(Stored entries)
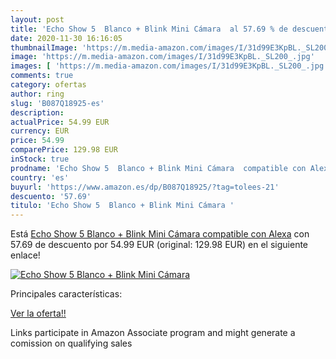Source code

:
 ```yaml
---
layout: post
title: 'Echo Show 5  Blanco + Blink Mini Cámara  al 57.69 % de descuento'
date: 2020-11-30 16:16:05
thumbnailImage: 'https://m.media-amazon.com/images/I/31d99E3KpBL._SL200_.jpg'
image: 'https://m.media-amazon.com/images/I/31d99E3KpBL._SL200_.jpg'
images: [ 'https://m.media-amazon.com/images/I/31d99E3KpBL._SL200_.jpg' ]
comments: true
category: ofertas
author: ring
slug: 'B087Q18925-es'
description:
actualPrice: 54.99 EUR
currency: EUR
price: 54.99
comparePrice: 129.98 EUR
inStock: true
prodname: 'Echo Show 5  Blanco + Blink Mini Cámara  compatible con Alexa'
country: 'es'
buyurl: 'https://www.amazon.es/dp/B087Q18925/?tag=tolees-21'
descuento: '57.69'
titulo: 'Echo Show 5  Blanco + Blink Mini Cámara '
---
```


Está [Echo Show 5  Blanco + Blink Mini Cámara  compatible con Alexa](https://www.amazon.es/dp/B087Q18925/?tag=tolees-21) con 57.69 de descuento por 54.99 EUR (original: 129.98 EUR) en el siguiente enlace!

[![Echo Show 5  Blanco + Blink Mini Cámara ](https://m.media-amazon.com/images/I/31d99E3KpBL._SL200_.jpg)](https://www.amazon.es/dp/B087Q18925/?tag=tolees-21)

Principales características:


[Ver la oferta!!](https://www.amazon.es/dp/B087Q18925/?tag=tolees-21)

Links participate in Amazon Associate program and might generate a comission on qualifying sales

-- Try it --
Lines in the data that hold "Alexa" must be located and copied.

-- Output of the exercise --
prodname: 'Echo Show 5  Blanco + Blink Mini Cámara  compatible con Alexa'
Está [Echo Show 5  Blanco + Blink Mini Cámara  compatible con Alexa](https://www.amazon.es/dp/B087Q18925/?tag=tolees-21) con 57.69 de descuento por 54.99 EUR (original: 129.98 EUR) en el siguiente enlace!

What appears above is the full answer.